Associate Professor Rinki Murphy, Diabetologist, Auckland Diabetes Centre, Greenlane Clinical Centre; Department of Medicine, University of Auckland, comments:
“This systematic review of studies comparing artificial pancreas systems with any other type of insulin based treatment found that artificial pancreas AP was associated with increased time in the normal glucose range (around 140 minutes per day).
“This improvement was more evident overnight than during the day. The superior performance of artificial pancreas overnight is known to be due to the absence of eating.
“With intensive insulin therapy for type 1 diabetes, people need to estimate the carbohydrate content of their meals and to determine the proper insulin bolus based on their insulin to carbohydrate ratio which is quite challenging. Controlling glucose effectively after a meal still remains a challenge with the closed loop strategy in artificial pancreas systems, and presently relies on some kind of meal alert involving at least a simplified meal bolus strategy based on the carbohydrate content of the meal. The types of meal support within the different artificial pancreas systems tested were not clarified in the review paper.

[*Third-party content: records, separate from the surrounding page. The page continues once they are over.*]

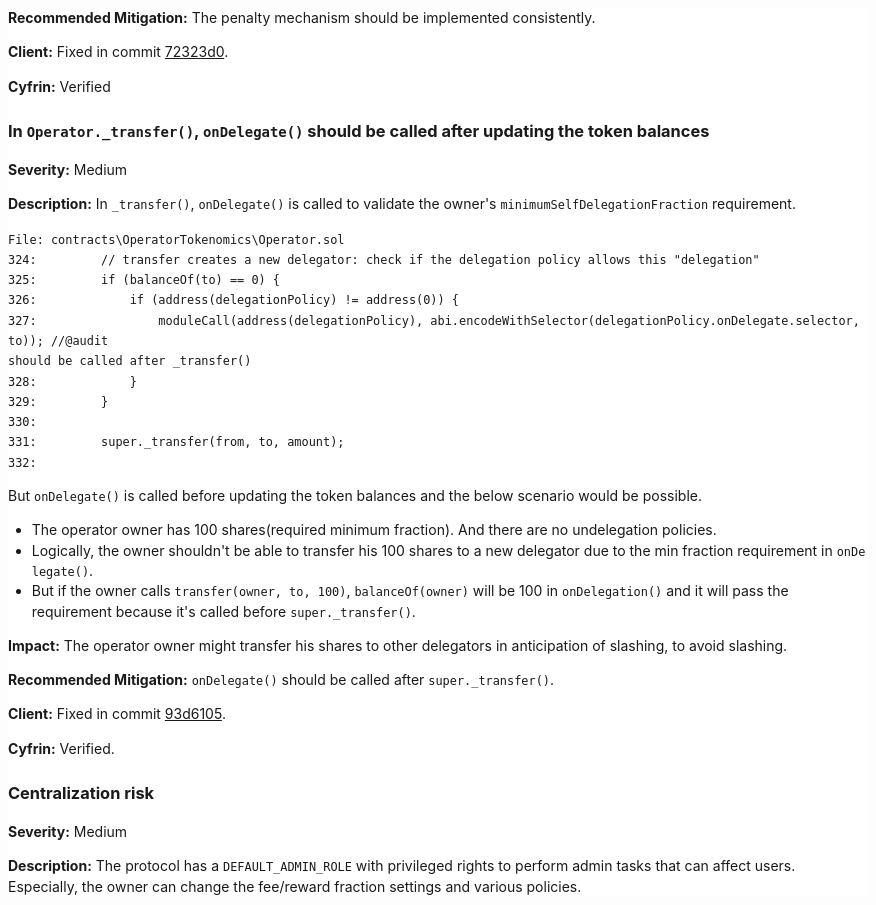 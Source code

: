 **Recommended Mitigation:** The penalty mechanism should be implemented consistently.

**Client:** Fixed in commit [72323d0](https://github.com/streamr-dev/network-contracts/commit/72323d0099a85c8c7a5d59335492eebcc9cc66bb).

**Cyfrin:** Verified

### In `Operator._transfer()`, `onDelegate()` should be called after updating the token balances

**Severity:** Medium

**Description:** In `_transfer()`, `onDelegate()` is called to validate the owner's `minimumSelfDelegationFraction` requirement.

```solidity
File: contracts\OperatorTokenomics\Operator.sol
324:         // transfer creates a new delegator: check if the delegation policy allows this "delegation"
325:         if (balanceOf(to) == 0) {
326:             if (address(delegationPolicy) != address(0)) {
327:                 moduleCall(address(delegationPolicy), abi.encodeWithSelector(delegationPolicy.onDelegate.selector, to)); //@audit
should be called after _transfer()
328:             }
329:         }
330:
331:         super._transfer(from, to, amount);
332:
```

But `onDelegate()` is called before updating the token balances and the below scenario would be possible.

- The operator owner has 100 shares(required minimum fraction). And there are no undelegation policies.
- Logically, the owner shouldn't be able to transfer his 100 shares to a new delegator due to the min fraction requirement in `onDelegate()`.
- But if the owner calls `transfer(owner, to, 100)`, `balanceOf(owner)` will be 100 in `onDelegation()` and it will pass the requirement because it's called before `super._transfer()`.

**Impact:** The operator owner might transfer his shares to other delegators in anticipation of slashing, to avoid slashing.

**Recommended Mitigation:** `onDelegate()` should be called after `super._transfer()`.

**Client:** Fixed in commit [93d6105](https://github.com/streamr-dev/network-contracts/commit/93d610561c109058c967d1d2f49ea91811f28579).

**Cyfrin:** Verified.

### Centralization risk

**Severity:** Medium

**Description:** The protocol has a `DEFAULT_ADMIN_ROLE` with privileged rights to perform admin tasks that can affect users. Especially, the owner can change the fee/reward fraction settings and various policies.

“It is important to remember that the researchers summarised the glucose results from comparisons of artificial pancreas with any type of insulin-based treatment, which could overestimate the superiority of the artificial pancreas system. The two most common insulin-based treatments are multiple daily insulin injections (most commonly used by adults with type 1 DM in NZ) or the insulin pump, which are each guided either by glucose results from several capillary tests per day (most commonly used by people in NZ) or continuous real-time glucose monitoring (unfunded in NZ).
“There are certain insulin pumps which have the capacity for automatic insulin dose suspension when a low glucose threshold is reached, which are also currently unfunded in NZ.
“This review did not report the results of artificial pancreas when compared to the most intensive non-artificial pancreas management i.e.: insulin pump with CGM informed low glucose suspend, which is likely to produce more modest differences than in those studies comparing artificial pancreas with less intensive insulin management such as multiple daily insulin injections with intermittent capillary glucose monitoring.
“Besides improvements in glucose levels, we also need to consider any impacts of this technology on quality of life and its real-world cost-effectiveness, particularly when this artificial pancreas technology is released for general use outside clinical trial settings with longer term follow up.”